Using the records below, locate all lines containing "This" and return them.
_____
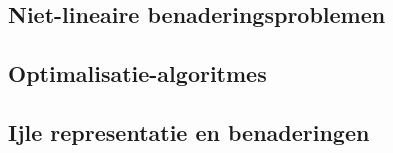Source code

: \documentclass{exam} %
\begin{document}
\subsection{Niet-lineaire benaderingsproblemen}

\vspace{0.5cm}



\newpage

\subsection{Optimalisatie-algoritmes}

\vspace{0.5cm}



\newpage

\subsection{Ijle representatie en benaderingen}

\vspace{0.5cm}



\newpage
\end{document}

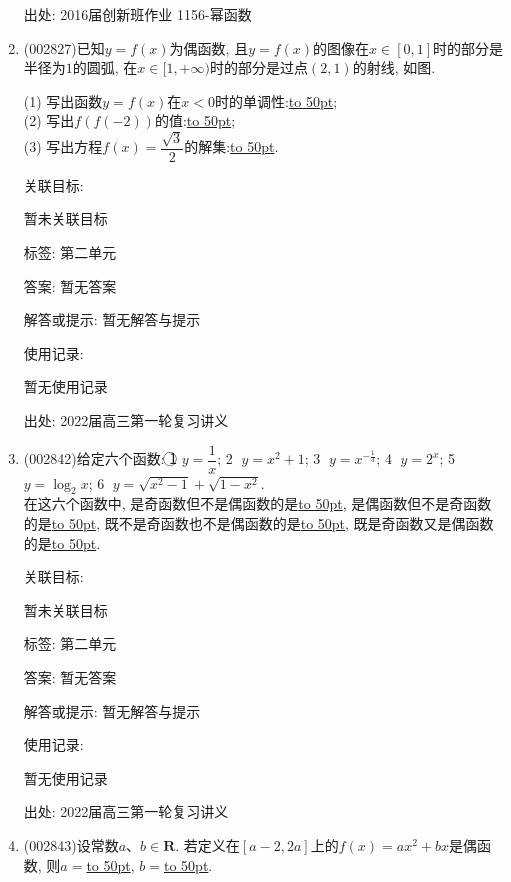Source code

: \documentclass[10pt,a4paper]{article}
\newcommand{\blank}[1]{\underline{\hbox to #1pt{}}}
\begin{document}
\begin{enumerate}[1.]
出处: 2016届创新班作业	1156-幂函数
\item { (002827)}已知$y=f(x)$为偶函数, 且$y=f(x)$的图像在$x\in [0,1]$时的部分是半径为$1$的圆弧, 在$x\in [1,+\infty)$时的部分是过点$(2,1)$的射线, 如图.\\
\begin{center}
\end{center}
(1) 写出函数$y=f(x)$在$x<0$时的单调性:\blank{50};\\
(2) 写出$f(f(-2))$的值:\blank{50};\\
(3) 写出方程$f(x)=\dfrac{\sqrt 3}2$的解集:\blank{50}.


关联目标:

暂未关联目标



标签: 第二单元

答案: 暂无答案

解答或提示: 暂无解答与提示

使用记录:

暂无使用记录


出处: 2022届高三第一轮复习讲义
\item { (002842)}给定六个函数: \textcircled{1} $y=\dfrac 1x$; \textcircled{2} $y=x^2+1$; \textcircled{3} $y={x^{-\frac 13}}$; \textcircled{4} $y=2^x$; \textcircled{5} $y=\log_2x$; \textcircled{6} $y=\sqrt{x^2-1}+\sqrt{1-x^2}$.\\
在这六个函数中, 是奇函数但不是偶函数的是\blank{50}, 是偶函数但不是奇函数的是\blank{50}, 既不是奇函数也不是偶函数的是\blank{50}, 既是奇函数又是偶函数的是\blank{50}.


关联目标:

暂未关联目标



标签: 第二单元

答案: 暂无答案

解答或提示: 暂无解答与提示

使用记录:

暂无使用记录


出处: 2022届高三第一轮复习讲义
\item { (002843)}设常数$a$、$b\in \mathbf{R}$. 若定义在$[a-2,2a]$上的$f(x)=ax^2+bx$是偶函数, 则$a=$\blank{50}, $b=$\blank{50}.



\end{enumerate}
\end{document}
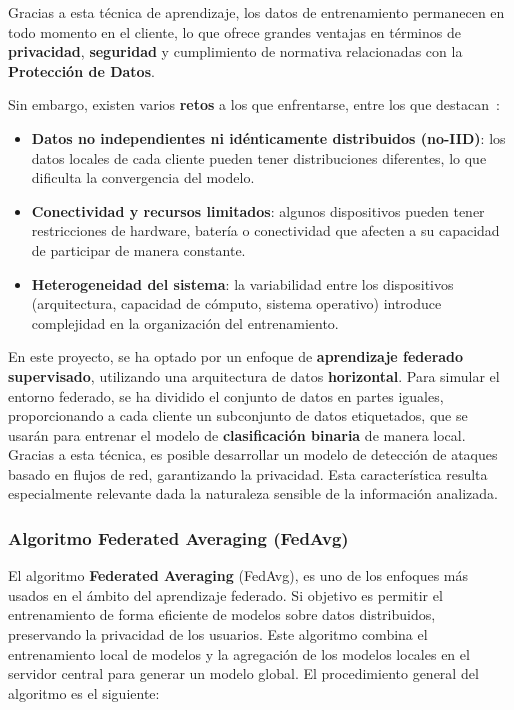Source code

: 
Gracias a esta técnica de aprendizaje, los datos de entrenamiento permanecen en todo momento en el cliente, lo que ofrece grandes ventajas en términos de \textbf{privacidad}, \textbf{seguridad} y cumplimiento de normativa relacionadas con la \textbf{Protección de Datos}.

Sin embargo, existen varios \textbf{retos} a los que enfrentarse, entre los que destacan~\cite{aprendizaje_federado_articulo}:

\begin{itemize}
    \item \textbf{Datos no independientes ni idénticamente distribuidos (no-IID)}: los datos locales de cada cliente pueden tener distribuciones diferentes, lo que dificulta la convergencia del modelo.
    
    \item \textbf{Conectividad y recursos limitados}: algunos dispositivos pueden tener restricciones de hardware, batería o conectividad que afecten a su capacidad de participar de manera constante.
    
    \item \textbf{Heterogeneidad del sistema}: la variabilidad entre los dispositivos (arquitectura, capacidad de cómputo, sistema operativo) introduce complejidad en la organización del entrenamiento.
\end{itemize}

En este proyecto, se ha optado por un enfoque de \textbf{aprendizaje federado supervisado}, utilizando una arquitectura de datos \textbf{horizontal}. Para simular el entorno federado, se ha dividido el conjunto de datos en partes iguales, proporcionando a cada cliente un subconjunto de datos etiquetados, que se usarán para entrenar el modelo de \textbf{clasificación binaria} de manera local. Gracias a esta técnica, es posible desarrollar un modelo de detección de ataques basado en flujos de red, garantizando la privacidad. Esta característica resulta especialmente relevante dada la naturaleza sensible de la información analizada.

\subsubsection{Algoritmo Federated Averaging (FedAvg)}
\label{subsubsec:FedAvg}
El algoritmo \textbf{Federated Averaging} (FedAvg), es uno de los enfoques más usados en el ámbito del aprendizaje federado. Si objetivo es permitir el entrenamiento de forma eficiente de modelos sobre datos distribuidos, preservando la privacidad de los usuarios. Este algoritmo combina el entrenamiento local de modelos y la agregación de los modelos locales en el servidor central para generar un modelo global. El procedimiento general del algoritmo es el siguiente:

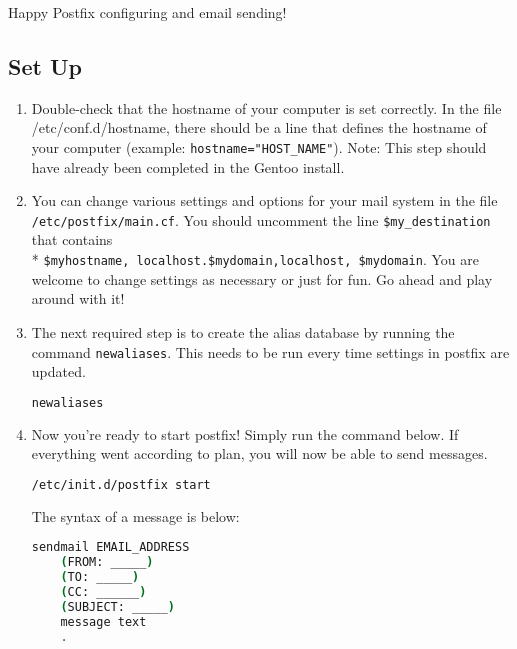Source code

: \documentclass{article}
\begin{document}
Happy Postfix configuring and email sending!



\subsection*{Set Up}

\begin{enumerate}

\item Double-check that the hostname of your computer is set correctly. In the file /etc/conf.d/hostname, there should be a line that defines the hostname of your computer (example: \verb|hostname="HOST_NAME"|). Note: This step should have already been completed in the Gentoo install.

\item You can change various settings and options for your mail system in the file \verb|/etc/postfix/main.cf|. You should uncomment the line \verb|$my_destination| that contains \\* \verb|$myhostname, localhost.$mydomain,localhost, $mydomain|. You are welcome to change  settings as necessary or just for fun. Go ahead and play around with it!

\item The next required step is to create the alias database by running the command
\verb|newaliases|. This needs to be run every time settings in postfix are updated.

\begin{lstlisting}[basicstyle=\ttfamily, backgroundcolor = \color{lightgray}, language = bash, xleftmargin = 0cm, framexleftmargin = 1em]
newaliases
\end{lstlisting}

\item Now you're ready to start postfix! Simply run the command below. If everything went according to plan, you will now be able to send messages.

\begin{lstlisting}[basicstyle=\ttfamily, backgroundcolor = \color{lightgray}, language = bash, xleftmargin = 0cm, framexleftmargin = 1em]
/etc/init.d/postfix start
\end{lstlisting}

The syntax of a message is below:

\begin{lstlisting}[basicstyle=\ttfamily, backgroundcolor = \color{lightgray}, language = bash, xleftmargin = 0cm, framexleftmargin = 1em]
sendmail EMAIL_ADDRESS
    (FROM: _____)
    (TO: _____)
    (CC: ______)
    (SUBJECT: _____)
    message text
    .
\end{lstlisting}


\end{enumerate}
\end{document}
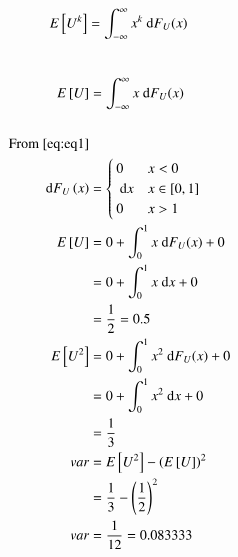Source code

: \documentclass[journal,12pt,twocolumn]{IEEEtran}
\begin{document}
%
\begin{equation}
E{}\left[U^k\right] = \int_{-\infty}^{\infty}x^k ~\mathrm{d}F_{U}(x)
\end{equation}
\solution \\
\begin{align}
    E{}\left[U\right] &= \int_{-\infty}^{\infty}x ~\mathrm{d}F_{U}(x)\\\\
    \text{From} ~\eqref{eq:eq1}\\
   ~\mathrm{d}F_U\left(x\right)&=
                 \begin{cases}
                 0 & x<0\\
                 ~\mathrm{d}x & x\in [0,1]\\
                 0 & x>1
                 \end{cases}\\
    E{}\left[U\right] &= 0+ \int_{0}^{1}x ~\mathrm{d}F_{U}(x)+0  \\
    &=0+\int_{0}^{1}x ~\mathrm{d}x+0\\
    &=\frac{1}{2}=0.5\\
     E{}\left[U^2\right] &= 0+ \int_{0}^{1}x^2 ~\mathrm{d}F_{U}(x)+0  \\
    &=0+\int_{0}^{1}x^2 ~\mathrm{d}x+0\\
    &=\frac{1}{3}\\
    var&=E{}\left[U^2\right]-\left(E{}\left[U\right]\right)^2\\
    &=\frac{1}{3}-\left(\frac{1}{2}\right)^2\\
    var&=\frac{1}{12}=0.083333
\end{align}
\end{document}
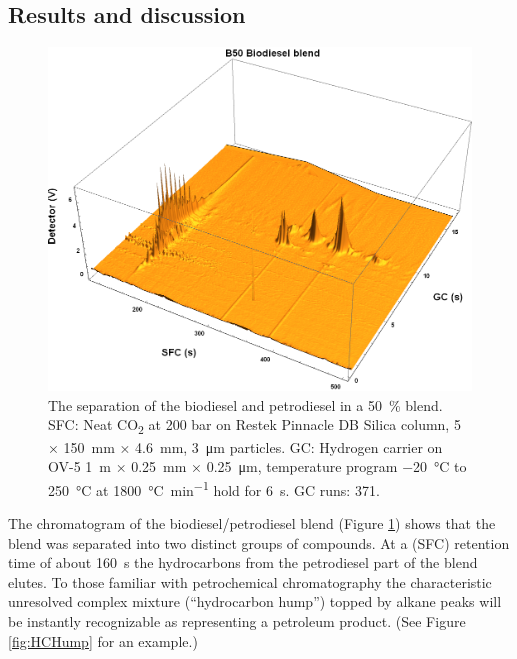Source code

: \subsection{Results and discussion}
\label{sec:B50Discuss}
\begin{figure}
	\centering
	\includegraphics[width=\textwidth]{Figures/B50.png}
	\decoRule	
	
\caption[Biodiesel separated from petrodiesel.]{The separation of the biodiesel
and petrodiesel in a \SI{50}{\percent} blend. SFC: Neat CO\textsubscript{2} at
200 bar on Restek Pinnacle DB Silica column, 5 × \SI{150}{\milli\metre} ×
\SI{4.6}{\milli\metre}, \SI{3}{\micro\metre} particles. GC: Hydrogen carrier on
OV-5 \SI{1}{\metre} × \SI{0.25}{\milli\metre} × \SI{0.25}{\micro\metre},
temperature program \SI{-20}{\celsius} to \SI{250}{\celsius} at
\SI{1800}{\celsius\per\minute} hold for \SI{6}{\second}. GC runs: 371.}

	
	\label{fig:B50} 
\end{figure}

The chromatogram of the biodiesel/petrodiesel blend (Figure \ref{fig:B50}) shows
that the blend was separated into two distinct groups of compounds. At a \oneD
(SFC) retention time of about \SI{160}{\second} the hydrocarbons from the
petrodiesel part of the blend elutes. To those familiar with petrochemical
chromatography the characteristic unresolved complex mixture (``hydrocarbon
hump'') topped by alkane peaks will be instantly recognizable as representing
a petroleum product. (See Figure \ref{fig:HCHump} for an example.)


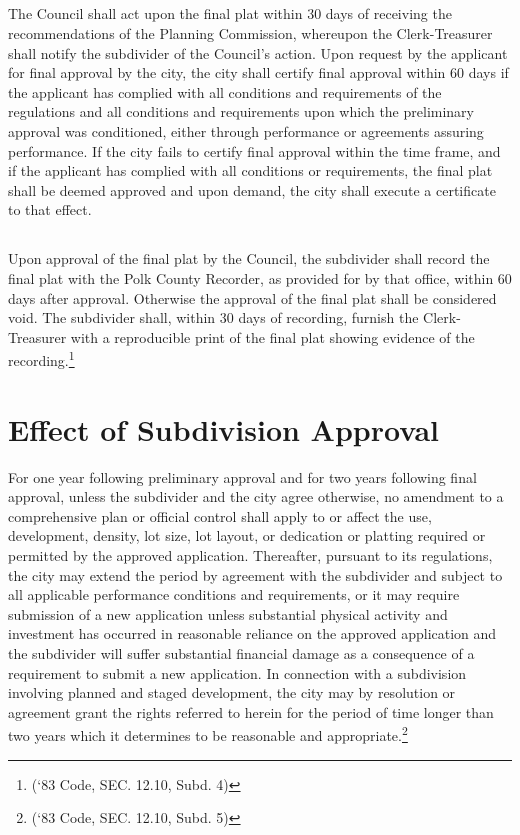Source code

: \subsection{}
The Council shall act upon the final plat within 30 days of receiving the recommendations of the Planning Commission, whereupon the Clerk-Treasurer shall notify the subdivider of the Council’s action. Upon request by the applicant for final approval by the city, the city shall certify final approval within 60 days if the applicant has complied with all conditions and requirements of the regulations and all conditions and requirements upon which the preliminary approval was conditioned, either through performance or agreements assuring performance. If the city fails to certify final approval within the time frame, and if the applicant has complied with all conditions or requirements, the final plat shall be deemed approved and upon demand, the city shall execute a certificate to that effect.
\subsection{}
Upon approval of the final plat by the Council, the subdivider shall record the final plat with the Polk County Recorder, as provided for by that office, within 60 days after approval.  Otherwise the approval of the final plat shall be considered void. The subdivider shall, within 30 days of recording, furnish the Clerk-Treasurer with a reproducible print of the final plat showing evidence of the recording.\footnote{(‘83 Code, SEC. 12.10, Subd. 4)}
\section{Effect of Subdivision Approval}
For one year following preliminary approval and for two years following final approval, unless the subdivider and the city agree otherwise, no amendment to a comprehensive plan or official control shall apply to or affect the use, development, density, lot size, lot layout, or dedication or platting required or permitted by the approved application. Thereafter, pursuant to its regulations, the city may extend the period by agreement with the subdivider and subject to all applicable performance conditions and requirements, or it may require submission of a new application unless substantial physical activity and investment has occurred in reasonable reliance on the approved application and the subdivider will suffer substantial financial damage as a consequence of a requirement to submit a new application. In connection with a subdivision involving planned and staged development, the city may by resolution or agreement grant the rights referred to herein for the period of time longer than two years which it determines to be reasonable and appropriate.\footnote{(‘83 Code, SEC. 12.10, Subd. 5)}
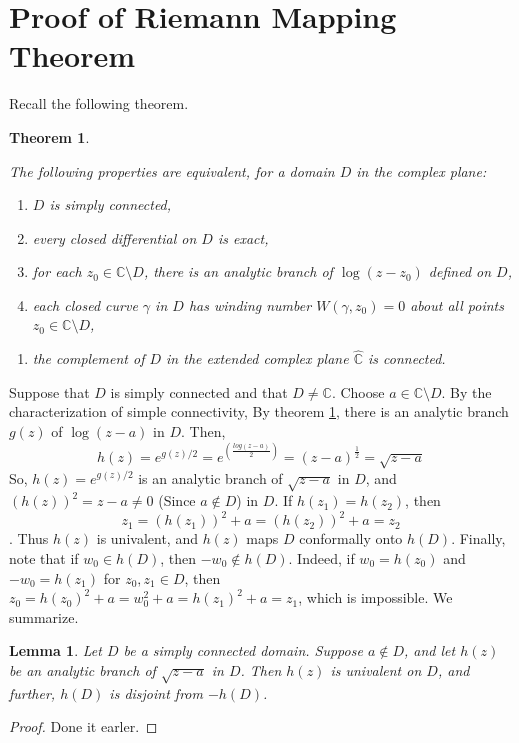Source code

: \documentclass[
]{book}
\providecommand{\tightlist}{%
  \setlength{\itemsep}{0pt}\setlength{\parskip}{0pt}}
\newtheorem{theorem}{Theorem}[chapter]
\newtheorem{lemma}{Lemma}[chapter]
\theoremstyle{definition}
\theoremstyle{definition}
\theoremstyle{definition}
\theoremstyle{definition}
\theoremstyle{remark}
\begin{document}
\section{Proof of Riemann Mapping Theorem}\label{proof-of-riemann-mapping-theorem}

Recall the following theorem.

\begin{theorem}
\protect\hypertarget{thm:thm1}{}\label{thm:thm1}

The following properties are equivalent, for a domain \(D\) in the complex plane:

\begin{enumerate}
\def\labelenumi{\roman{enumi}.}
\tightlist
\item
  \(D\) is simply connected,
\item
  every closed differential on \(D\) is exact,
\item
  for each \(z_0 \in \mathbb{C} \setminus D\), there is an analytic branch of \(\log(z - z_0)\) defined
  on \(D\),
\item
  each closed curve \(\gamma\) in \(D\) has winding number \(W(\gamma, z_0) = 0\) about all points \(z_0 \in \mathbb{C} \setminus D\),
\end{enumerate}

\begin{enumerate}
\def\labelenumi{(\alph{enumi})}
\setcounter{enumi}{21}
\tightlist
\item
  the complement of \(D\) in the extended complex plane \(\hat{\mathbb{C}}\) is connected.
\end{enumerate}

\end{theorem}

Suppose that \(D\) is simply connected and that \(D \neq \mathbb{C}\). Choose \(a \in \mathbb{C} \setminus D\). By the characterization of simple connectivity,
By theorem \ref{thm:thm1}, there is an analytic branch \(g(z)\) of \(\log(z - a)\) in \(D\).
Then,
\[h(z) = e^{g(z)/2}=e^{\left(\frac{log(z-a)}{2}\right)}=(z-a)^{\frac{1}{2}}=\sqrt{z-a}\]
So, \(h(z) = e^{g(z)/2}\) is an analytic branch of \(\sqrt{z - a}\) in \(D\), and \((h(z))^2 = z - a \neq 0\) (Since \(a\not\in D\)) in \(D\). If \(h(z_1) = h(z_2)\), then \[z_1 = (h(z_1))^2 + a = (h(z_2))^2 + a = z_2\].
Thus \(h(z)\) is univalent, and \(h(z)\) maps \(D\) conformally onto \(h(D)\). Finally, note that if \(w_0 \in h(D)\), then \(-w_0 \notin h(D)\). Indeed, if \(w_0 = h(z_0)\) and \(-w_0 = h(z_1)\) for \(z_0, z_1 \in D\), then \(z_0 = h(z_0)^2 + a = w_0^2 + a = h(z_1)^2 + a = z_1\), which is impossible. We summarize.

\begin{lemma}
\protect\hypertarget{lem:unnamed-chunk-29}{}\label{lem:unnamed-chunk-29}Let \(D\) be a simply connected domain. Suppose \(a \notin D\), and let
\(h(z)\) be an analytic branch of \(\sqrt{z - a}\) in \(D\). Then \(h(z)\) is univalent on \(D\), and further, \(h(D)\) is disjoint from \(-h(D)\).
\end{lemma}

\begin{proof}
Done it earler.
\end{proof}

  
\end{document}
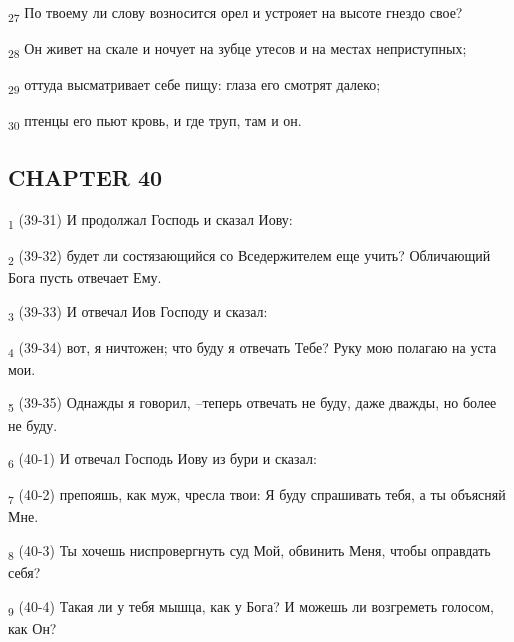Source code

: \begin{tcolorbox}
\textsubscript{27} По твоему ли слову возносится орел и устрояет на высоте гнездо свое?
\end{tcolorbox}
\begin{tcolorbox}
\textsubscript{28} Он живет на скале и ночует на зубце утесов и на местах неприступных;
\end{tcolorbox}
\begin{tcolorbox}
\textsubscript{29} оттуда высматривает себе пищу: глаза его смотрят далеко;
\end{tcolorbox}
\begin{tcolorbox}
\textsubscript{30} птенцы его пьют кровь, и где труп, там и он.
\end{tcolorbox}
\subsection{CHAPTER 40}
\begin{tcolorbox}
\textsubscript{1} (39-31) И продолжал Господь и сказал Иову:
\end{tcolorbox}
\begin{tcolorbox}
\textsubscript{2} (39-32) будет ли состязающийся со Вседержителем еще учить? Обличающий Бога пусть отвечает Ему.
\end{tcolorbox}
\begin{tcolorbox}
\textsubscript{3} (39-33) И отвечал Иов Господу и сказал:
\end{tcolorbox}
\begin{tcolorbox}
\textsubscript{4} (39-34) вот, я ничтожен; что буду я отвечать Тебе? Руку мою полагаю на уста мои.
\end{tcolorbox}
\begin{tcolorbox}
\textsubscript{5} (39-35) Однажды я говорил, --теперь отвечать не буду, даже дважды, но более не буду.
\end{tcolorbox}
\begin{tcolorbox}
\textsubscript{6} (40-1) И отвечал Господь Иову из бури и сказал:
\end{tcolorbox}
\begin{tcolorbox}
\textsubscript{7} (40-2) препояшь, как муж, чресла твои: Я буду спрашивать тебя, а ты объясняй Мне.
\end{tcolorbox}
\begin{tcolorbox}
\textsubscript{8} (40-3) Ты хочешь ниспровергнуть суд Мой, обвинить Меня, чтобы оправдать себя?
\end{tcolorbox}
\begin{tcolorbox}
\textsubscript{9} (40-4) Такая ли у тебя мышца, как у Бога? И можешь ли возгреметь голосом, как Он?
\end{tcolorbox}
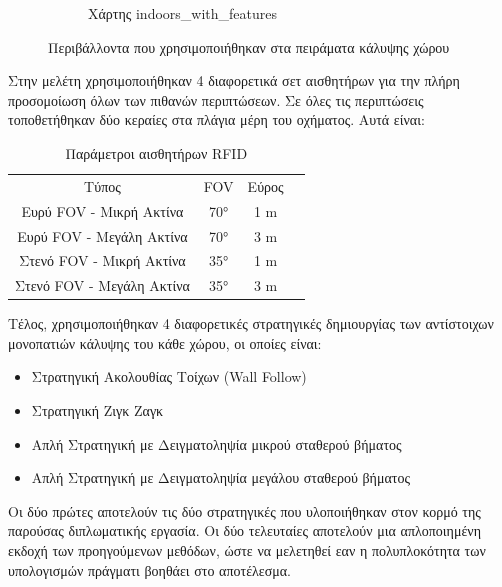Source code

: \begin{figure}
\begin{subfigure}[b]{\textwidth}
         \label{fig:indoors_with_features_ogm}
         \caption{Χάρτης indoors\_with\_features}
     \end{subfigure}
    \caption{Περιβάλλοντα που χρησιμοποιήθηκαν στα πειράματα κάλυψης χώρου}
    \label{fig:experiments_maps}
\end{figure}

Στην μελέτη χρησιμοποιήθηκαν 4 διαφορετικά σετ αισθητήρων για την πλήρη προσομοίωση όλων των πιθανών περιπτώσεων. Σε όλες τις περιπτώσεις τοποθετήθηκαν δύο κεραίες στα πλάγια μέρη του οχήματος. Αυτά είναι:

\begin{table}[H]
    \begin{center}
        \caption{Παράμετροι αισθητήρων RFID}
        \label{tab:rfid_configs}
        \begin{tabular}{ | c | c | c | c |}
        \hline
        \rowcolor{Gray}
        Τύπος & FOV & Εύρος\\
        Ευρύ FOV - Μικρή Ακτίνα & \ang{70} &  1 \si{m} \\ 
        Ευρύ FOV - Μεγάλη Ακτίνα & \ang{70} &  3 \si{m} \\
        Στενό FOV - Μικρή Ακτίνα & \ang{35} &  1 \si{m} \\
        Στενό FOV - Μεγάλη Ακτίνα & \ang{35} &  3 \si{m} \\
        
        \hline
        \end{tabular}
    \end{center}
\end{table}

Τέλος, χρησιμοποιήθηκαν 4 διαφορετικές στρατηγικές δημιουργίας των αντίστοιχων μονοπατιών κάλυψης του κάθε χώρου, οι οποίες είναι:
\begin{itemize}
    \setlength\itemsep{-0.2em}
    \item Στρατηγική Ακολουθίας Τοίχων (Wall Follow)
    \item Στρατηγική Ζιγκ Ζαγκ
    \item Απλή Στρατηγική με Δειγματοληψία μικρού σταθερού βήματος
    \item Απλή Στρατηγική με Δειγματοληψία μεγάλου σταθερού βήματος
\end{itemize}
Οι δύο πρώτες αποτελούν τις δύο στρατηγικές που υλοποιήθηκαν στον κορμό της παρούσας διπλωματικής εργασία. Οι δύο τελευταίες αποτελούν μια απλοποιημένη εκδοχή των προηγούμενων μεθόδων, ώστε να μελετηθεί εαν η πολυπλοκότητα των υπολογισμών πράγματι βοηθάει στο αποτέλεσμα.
_____
**FINISHED EXERCISE:**
\item Double-check that the hostname of your computer is set correctly. In the file /etc/conf.d/hostname, there should be a line that defines the hostname of your computer (example: \verb|hostname="HOST_NAME"|). Note: This step should have already been completed in the Gentoo install.
\verb|newaliases|. This needs to be run every time settings in postfix are updated.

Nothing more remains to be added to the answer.